Records from a collection:
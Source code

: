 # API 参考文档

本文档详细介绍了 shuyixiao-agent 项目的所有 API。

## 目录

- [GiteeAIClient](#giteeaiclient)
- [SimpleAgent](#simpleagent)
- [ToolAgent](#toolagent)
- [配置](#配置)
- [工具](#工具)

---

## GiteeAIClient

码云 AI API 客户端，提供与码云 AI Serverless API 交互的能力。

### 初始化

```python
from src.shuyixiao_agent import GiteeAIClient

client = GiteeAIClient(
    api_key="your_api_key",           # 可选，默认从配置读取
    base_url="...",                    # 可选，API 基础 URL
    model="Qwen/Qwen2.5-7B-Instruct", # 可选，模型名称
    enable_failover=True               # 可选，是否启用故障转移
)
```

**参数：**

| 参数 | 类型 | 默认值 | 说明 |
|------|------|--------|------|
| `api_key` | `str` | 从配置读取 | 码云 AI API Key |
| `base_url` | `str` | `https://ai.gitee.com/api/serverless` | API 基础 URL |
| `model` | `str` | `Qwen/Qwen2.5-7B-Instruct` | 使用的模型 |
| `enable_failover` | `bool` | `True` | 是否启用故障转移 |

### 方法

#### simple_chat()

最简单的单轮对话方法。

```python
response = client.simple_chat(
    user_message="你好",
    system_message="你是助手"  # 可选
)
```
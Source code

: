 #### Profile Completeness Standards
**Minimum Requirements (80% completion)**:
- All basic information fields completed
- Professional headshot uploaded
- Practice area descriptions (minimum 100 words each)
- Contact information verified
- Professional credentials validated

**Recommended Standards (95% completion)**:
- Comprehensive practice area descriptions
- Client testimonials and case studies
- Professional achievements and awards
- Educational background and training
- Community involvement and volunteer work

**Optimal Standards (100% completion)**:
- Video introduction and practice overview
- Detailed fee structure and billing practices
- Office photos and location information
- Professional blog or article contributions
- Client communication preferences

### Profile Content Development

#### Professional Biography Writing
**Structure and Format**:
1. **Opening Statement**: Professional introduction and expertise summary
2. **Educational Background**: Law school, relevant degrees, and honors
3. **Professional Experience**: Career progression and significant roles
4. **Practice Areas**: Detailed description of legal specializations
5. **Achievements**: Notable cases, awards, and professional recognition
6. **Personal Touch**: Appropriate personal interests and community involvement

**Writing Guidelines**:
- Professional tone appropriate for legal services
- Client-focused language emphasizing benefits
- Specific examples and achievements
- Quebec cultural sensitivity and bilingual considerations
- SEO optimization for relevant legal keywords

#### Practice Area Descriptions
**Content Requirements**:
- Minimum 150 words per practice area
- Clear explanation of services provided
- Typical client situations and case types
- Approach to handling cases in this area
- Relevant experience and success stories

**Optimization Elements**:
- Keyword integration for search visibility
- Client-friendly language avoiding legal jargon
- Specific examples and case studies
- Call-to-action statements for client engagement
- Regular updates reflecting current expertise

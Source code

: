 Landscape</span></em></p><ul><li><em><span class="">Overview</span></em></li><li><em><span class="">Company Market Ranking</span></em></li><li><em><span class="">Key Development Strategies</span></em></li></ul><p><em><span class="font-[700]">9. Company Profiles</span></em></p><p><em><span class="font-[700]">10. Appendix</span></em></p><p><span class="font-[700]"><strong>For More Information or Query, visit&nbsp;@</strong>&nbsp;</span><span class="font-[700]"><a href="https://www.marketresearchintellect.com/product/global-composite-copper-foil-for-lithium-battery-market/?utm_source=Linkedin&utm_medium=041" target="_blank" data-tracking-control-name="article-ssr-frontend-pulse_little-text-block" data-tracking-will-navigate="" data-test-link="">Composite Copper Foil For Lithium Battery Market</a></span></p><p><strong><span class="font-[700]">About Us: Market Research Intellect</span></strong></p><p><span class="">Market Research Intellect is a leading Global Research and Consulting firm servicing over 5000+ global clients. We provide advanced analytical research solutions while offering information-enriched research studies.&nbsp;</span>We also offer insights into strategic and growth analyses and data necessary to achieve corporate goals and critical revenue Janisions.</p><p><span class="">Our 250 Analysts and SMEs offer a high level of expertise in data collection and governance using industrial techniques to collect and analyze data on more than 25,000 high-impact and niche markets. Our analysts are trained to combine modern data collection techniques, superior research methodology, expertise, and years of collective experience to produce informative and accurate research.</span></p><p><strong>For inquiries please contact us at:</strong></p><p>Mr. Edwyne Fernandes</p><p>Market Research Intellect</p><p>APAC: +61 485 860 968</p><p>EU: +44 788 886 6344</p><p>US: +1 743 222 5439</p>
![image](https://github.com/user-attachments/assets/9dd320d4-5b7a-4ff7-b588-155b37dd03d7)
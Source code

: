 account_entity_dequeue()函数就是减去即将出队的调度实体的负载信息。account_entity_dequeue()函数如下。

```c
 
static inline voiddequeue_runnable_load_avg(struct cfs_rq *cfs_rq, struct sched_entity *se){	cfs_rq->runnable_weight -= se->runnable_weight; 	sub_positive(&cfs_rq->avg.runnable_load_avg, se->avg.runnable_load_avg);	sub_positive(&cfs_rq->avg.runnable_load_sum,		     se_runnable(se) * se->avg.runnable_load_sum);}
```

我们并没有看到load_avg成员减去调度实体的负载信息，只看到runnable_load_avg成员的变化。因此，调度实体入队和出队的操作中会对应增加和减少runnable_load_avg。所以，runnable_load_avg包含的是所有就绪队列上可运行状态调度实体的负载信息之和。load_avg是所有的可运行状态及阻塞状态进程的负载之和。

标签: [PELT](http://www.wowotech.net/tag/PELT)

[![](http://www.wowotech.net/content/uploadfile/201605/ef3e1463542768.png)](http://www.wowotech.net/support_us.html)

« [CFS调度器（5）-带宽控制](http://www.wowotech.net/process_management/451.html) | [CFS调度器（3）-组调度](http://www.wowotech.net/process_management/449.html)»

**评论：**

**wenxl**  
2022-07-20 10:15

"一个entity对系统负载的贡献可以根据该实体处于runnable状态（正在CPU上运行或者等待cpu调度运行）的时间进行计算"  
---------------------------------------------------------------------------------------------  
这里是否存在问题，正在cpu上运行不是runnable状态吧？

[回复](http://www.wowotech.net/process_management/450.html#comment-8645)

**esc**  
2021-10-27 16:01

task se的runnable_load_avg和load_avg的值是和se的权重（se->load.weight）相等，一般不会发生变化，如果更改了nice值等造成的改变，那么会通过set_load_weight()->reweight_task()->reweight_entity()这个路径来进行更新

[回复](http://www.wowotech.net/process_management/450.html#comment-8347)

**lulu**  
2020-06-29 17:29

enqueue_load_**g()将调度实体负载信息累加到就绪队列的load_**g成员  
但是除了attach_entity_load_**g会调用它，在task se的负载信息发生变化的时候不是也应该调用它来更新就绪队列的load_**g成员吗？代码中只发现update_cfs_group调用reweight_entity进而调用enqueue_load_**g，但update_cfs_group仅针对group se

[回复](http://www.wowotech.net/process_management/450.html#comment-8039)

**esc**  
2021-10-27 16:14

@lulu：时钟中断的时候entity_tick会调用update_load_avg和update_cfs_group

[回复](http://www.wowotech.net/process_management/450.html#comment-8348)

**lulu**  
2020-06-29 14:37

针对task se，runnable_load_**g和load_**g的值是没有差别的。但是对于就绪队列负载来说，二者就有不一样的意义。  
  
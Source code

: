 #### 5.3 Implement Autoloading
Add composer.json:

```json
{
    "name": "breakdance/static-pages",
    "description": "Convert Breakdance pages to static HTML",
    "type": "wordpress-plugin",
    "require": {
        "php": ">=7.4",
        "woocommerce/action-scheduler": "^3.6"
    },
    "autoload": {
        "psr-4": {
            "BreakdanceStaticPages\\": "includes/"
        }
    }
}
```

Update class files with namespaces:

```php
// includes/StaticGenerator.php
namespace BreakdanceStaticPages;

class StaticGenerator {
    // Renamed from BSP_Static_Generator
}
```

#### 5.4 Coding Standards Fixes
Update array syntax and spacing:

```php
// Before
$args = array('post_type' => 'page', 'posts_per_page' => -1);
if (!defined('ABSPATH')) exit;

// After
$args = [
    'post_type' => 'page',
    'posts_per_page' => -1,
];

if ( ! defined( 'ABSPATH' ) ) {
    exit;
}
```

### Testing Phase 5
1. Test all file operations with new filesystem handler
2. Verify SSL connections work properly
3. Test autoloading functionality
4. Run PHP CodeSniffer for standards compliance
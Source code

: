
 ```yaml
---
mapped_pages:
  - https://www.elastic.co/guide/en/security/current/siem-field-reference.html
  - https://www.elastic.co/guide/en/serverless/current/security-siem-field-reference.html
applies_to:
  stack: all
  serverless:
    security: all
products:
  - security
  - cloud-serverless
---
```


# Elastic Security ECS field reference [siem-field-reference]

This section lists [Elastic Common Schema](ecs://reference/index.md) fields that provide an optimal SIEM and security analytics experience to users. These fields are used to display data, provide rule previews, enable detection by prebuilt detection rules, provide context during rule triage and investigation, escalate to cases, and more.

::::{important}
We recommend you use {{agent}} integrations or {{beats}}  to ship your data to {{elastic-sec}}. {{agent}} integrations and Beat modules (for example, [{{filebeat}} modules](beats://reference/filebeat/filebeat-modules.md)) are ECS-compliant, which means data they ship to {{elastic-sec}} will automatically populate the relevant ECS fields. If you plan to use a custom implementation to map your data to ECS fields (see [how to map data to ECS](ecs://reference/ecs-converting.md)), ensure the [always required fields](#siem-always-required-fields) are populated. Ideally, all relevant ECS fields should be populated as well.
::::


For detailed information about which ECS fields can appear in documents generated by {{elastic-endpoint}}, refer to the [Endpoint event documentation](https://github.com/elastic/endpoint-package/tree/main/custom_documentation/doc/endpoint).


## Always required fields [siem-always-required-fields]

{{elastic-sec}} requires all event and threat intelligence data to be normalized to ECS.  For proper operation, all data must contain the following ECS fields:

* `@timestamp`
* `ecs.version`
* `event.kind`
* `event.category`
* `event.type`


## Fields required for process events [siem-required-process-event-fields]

WORK TO COMPLETE: For every line in the data above that holds "Qwen", return the line itself.

TASK OUTPUT:
    model="Qwen/Qwen2.5-7B-Instruct", # 可选，模型名称
| `model` | `str` | `Qwen/Qwen2.5-7B-Instruct` | 使用的模型 |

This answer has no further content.